On Jan 8, 4:40*pm, "benick" wrote:
"Robert Macy" wrote in message

...





how to repaire [and prevent future cracking] WITHOUT adding a big LUMP
to the seam?


The wall run is around 60 feet and 10 feet tall. the junction right in
the middle is wanting to crack. Trying to keep from forming lumps on
the wall, I cut down, used paper tape with a layer of mud under and a
layer on top. [Many may remember the problems I had posted earlier. I
tried to wet the tape first thinking of wall paper and how that
shrinks to fit, but wetting CAUSED the paper to 'slide' as it dried
and thus a crack, so in response I took all that out and did it again
with dry paper tape, which did work better. Only had the tiniest of
hairline crack form all summer long only about four feet of run on the
wall only.]


Well this winter as we isolated that section of the house - meaning
cooler temperatures and probably contracting drywall sheets, the
crack(s) opened up with a vengence! I mean over 3 mil separation!, but
worse the crack is the full floor to ceiling AND even now goes up
along a ceiling section which I never had trouble with before. I
suspect in the heat of the summer the crack will close back up, too.


Yes, I know houses change shape with time, but this seems too much to
be caused by 'settling'. My conjecture is is that this is more caused
by 'flexing'. Oh yeah, the seams are ON a stud(s), so there should be
no reason for movement there.


So, my question is
How do you repair/prevent cracking at drywall seams WITHOUT creating a
huge lump on the surface? I already have built up 1/8 inch thick to ++
on these stupid seams.


I have been in the drywall business for some 30 years so I'll toss out a few
suggestions...With a run that long you are probably crossing a structual
beam , post or whatever..Which is fine if you run the 12 foot sheets
horizontal and make sure the stress point is in the middle of the sheet but
I'm guessing the sheets are run vertical or if the sheets were run
horizontal there was a floor to ceiling butt joint put there..Either way
you're screwed so to speak and not even Durabond is gonna help..Here is what
I would do..

Cut the drywall back a few studs on either side of the crack and span the
stress point with new drywall..Mud the 2 new butt joints and paint..To much
work ??Construct a false beam by screwing 2X4s or whatever you want or have
laying around to the wall, sheetrock , add cornerbead and mud...To much work
?? Buy some trim boards and moulding and build a false beam over the
spot..Still to much work ?? Buy a 1x4 pine board , nail it to the wall
covering the crack and paint it...HTH...


Thanks for all the good suggestions. The sheets are horizontal. I
actually was originally leaning toward putting something that looks
like it 'belongs' on the wall at that location, but since had
forgotten. Think I got used to the 'clean' look.

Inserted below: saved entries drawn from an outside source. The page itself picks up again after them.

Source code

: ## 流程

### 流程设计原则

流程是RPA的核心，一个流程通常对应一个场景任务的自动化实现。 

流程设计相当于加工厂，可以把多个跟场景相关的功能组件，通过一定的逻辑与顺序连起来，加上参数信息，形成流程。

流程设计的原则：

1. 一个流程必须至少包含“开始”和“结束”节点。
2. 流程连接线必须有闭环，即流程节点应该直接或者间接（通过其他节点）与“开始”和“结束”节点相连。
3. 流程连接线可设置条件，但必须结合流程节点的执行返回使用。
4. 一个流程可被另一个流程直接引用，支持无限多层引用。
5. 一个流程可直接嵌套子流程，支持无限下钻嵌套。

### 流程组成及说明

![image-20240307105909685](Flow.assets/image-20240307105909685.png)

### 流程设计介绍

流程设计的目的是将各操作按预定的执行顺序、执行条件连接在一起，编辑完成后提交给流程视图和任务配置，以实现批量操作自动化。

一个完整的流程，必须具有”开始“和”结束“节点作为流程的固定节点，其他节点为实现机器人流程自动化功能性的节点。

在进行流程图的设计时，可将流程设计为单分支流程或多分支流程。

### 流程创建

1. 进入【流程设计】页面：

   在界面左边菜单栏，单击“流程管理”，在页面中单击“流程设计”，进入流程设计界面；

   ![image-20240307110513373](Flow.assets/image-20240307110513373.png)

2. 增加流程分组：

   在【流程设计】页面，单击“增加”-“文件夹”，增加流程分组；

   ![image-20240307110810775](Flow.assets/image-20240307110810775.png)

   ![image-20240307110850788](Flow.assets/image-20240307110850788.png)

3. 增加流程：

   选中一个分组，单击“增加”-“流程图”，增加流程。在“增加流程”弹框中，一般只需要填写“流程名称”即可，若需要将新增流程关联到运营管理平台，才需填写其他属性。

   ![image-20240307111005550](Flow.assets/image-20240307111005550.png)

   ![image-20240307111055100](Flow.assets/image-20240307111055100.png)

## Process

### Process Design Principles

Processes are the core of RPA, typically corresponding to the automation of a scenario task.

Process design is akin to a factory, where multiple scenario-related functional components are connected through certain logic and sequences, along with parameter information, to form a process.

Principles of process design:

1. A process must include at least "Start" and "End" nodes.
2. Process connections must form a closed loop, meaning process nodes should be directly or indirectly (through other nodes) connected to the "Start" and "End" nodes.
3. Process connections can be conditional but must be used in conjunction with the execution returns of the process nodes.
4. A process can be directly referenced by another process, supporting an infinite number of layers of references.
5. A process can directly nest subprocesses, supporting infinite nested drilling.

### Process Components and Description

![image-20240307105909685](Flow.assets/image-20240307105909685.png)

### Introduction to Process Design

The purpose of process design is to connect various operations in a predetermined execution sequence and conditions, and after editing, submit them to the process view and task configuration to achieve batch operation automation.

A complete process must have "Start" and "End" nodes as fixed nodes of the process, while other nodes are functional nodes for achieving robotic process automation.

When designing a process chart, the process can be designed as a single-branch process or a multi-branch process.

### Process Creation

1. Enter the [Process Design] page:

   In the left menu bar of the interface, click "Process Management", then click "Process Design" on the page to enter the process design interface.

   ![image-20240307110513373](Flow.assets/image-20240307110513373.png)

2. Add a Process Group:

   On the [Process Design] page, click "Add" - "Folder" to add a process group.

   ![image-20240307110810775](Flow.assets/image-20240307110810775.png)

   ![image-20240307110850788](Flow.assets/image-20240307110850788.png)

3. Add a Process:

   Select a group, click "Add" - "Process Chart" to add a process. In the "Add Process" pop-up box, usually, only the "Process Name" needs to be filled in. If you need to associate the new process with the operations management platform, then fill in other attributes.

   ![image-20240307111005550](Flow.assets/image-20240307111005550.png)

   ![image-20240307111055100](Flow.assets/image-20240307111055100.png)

What is irritating is is that *IF* the tape were 3, or even 4 inches
wide, I think the joint would have remained invisible. The tape simply
ripped loose on one side and then transferred the crack to its edge.
Where the tape did not come loose [perhaps less tension on it] the
surface remained crack free.

Temperature did have a lot to do with the crack formation. the room
originally set around 90 degrees [i'm old] but now is isolated and has
dropped to around 60 - that's when the cracks showed up with a
vengence. But, while I've been working in that room, the temp has gone
up to around 70 and some of the cracks have turned 'invisible' again.
But, must make certain that they cannot form, else they permanently
will show [until re-re-repair] Perhaps if I repair this wall in a COLD
room, then when the heat comes back, the tape and mud will take the
compression better and no crack will form? when it turns cold again.